Was speaking to a client today and an interesting topic came up.

One I have not thought to discuss much, despite its importance.

The background:

When my client and I started working together, he wasn’t meeting too many new women, and had been consistently settling for “meh” looking girls who went after him that didn’t really turn him on.

Fast forward a few months, and unsurprisingly, he’s been doing much better with women. His social network has not only been reinvigorated, but he’s become the “top dog” everyone considers the life of the party.

Attracting women has gone from a passive thing he had little control over, to something almost automatic.

And so after a few months of enjoying the single life, he became exclusive with one of the girls he was seeing — a quite attractive one he had a particularly strong connection with.

Everything was and is great between them. No drama.

And yet after a recent party where an old flame showed up, he became a bit confused about their budding relationship.

Why, you might ask?

Because a girl that he had a crush on for years showed up, and surprisingly to him, was all over him.

And so now he’s not so sure about his current girl.

Should he break things off with her and pursue this old flame?

My counsel:

A resounding NO.

But not because the current girl he’s seeing is necessarily some sort of long-term catch, that he shouldn’t jeopardize.

(Truth is there are some unanswered questions about her, not germane to this email)

Rather, because this “old flame” is a cunt, and she doesn’t deserve his presence let alone his interest.

You see, this girl has known for a long time my client has been interested in her. These little aborted, testing-the-water flirtatious overtures don’t go unnoticed to women.

Yet she was only interested NOW, at that party. This is due to 2 reasons:

a) My client has learned better game, so he has more appeal than he used to.

b) My client brought his girlfriend to the party, and this girl — seeing her old admirer had a new lady — wanted to see if she could still exert her power over him.Which apparently to an extent, she does.

Understand:

Contrary to dumb media propaganda, women are VERY competitive. They collect both quality and quantity of men, so when an old orbiter’s stock goes up and gets snatched up by another girl… they do not like to let it go lightly.

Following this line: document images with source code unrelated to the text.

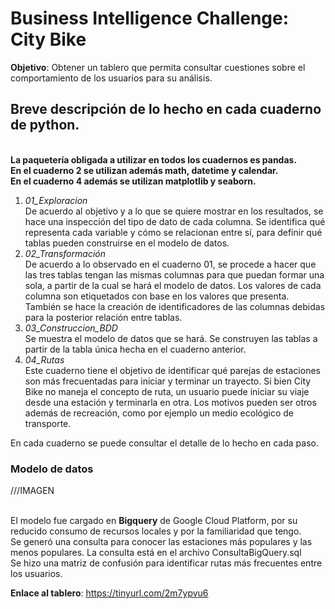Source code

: # Business Intelligence Challenge: City Bike

**Objetivo**: Obtener un tablero que permita consultar cuestiones sobre el comportamiento de los usuarios para su análisis.

## Breve descripción de lo hecho en cada cuaderno de python. 
<br>**La paquetería obligada a utilizar en todos los cuadernos es pandas. 
<br>En el cuaderno 2 se utilizan además math, datetime y calendar. 
<br>En el cuaderno 4 además se utilizan matplotlib y seaborn.**

1. *01_Exploracion*
   <br> De acuerdo al objetivo y a lo que se quiere mostrar en los resultados, se hace una inspección del tipo de dato de cada columna. Se identifica qué representa cada variable y cómo se relacionan entre sí, para definir qué tablas pueden construirse en el modelo de datos.
2. *02_Transformación*
   <br> De acuerdo a lo observado en el cuaderno 01, se procede a hacer que las tres tablas tengan las mismas columnas para que puedan formar una sola, a partir de la cual se hará el modelo de datos. Los valores de cada columna son etiquetados con base en los valores que presenta. También se hace la creación de identificadores de las columnas debidas para la posterior relación entre tablas.
3. *03_Construccion_BDD*
   <br> Se muestra el modelo de datos que se hará. Se construyen las tablas a partir de la tabla única hecha en el cuaderno anterior. 
 4. *04_Rutas*
    <br> Este cuaderno tiene el objetivo de identificar qué parejas de estaciones son más frecuentadas para iniciar y terminar un trayecto. Si bien City Bike no maneja el concepto de ruta, un usuario puede iniciar su viaje desde una estación y terminarla en otra. Los motivos pueden ser otros además de recreación, como por ejemplo un medio ecológico de transporte.
   
En cada cuaderno se puede consultar el detalle de lo hecho en cada paso.

### Modelo de datos

///IMAGEN

<br> El modelo fue cargado en **Bigquery** de Google Cloud Platform, por su reducido consumo de recursos locales y por la familiaridad que tengo.
<br> Se generó una consulta para conocer las estaciones más populares y las menos populares. La consulta está en el archivo ConsultaBigQuery.sql
<br> Se hizo una matriz de confusión para identificar rutas más frecuentes entre los usuarios. 

**Enlace al tablero**: https://tinyurl.com/2m7ypvu6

This doesn’t mean that they will overtly pursue the guy. But they know the old psychological triggers and push them… just for fun. They LOVE taking what other women have.

The lesson here is important:

Do NOT fall for the games of these women who care very little for you and everything about the validation you can give them.

There is a transitional period for many guys who are on this self-improvement journey that is precarious. It is the point where men who have thirsted after women and struggled to get what they wanted finally learn what works… but have not yet internalized the mindset that they are the person of value — not the woman.

Indeed, it’s a trap many of your garden variety “gamers” not only get into… but never find their way out.

They go after women because the women are attractive and are potential options… even if those women are all games, and could really give two shits about them.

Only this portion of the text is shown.